▶ **Task details**:
Look through the entries below and extract exactly the lines from the one containing "Specification-based tests &" through the one containing "SBVR-derived norm &", ends included.

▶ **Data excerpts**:
____
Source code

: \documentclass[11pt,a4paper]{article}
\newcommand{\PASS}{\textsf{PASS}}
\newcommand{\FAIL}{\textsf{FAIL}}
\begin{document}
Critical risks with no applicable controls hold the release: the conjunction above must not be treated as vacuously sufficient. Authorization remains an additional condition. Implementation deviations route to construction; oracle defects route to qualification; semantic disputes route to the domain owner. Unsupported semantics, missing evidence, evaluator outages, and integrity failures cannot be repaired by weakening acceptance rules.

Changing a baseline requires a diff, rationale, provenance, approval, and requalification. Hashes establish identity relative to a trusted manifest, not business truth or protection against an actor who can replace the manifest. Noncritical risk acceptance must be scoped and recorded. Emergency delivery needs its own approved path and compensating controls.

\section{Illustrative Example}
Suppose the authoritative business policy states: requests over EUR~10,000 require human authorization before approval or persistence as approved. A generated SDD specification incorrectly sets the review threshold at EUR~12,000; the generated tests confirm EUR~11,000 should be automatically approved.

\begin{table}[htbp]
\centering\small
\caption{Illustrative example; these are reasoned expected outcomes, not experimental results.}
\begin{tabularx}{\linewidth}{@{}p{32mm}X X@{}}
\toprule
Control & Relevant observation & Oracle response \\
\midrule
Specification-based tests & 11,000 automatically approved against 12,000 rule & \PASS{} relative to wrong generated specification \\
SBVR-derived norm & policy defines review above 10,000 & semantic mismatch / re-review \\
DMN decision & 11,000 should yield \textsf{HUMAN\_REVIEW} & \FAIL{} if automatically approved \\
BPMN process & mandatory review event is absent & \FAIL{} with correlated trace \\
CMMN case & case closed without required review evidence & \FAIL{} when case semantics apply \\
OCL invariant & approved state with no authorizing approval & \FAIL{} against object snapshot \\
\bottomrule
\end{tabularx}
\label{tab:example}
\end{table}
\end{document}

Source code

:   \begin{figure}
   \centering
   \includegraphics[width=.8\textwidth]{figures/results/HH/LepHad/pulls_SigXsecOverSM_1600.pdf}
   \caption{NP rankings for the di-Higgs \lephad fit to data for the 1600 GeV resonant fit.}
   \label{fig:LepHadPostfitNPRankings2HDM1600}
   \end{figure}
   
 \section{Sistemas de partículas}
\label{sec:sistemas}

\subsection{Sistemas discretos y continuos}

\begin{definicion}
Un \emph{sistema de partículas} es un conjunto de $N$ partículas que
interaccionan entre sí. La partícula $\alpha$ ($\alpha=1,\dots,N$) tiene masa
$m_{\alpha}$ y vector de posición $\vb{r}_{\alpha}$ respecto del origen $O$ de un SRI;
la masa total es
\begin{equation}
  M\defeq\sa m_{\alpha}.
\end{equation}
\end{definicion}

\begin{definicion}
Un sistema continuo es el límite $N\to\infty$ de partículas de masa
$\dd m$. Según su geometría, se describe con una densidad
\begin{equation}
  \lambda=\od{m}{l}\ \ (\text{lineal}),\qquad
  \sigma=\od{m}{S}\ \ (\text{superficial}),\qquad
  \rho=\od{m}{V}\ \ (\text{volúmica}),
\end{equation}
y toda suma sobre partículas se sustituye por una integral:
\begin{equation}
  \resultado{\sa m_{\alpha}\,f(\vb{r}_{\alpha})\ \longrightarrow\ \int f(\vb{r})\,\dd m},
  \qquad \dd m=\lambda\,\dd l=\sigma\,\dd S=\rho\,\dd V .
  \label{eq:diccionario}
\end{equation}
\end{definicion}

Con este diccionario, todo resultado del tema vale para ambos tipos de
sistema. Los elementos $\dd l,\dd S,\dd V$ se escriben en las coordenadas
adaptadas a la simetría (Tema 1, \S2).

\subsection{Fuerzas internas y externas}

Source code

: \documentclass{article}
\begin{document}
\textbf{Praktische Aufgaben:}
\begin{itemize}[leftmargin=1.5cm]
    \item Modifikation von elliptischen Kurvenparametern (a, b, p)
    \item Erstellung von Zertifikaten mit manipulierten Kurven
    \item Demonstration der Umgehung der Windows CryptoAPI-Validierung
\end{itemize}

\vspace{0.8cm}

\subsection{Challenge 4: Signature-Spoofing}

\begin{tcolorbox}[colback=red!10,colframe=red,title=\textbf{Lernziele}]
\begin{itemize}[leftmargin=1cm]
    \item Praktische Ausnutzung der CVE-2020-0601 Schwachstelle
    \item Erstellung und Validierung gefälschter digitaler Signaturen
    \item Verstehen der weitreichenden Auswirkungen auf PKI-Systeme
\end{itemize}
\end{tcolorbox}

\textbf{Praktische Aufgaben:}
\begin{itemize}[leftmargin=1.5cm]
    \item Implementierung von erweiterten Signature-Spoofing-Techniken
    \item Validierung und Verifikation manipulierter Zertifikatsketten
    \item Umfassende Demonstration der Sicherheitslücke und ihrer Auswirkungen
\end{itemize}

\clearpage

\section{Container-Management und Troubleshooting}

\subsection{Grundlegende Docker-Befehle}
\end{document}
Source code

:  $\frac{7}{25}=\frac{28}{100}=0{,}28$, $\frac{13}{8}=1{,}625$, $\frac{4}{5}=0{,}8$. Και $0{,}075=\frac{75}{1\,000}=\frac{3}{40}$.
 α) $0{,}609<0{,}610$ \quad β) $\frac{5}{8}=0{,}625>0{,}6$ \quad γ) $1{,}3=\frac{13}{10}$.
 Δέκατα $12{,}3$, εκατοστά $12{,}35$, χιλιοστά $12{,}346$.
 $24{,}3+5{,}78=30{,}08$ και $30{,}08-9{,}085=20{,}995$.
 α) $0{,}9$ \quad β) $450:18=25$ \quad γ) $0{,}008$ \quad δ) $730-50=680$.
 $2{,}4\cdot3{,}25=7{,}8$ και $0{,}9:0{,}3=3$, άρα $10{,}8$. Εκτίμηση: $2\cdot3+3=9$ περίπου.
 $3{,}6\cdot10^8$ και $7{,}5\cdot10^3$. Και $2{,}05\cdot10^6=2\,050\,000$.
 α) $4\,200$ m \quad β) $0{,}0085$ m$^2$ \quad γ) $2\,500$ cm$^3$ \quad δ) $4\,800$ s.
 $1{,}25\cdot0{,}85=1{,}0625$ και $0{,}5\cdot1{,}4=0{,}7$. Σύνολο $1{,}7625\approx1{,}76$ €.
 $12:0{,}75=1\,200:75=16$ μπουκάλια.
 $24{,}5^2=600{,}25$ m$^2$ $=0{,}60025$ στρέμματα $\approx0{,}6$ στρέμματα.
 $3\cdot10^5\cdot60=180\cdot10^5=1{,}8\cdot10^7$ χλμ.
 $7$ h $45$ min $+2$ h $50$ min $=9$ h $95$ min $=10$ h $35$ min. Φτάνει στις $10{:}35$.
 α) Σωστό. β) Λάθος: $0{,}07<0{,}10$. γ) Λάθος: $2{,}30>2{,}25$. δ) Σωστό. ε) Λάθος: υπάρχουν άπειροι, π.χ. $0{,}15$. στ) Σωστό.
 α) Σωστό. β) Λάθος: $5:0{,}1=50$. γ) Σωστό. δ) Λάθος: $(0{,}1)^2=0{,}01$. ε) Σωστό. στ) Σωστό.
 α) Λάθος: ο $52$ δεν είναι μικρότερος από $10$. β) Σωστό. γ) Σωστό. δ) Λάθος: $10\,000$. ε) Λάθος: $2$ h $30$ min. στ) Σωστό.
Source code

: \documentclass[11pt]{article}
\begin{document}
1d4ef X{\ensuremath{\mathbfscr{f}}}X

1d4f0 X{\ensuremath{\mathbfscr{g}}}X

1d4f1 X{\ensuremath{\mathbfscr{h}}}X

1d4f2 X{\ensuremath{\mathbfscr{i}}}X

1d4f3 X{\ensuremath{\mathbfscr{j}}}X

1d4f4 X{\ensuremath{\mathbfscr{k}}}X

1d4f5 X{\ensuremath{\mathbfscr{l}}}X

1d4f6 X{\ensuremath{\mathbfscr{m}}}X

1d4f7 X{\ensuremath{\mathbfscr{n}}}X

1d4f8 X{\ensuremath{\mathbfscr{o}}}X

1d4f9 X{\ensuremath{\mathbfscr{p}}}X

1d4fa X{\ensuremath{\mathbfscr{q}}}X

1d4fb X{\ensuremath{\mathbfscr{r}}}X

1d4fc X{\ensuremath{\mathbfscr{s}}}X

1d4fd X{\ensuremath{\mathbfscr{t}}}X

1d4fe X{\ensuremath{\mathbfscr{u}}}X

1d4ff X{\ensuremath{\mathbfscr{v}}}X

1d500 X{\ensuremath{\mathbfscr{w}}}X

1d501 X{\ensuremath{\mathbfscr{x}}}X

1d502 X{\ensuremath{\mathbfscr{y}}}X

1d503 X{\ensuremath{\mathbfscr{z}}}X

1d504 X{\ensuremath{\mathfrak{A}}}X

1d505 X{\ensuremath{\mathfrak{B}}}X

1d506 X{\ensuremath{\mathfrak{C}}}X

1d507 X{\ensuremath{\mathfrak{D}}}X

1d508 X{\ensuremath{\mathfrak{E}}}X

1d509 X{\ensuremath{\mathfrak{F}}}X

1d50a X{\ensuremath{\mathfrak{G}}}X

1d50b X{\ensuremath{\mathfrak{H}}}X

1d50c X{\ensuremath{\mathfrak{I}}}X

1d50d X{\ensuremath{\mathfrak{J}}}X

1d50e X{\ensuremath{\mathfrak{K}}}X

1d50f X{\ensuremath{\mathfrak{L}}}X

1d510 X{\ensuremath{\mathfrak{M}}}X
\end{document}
____
▶ **Final answer**:
Specification-based tests & 11,000 automatically approved against 12,000 rule & \PASS{} relative to wrong generated specification \\
SBVR-derived norm & policy defines review above 10,000 & semantic mismatch / re-review \\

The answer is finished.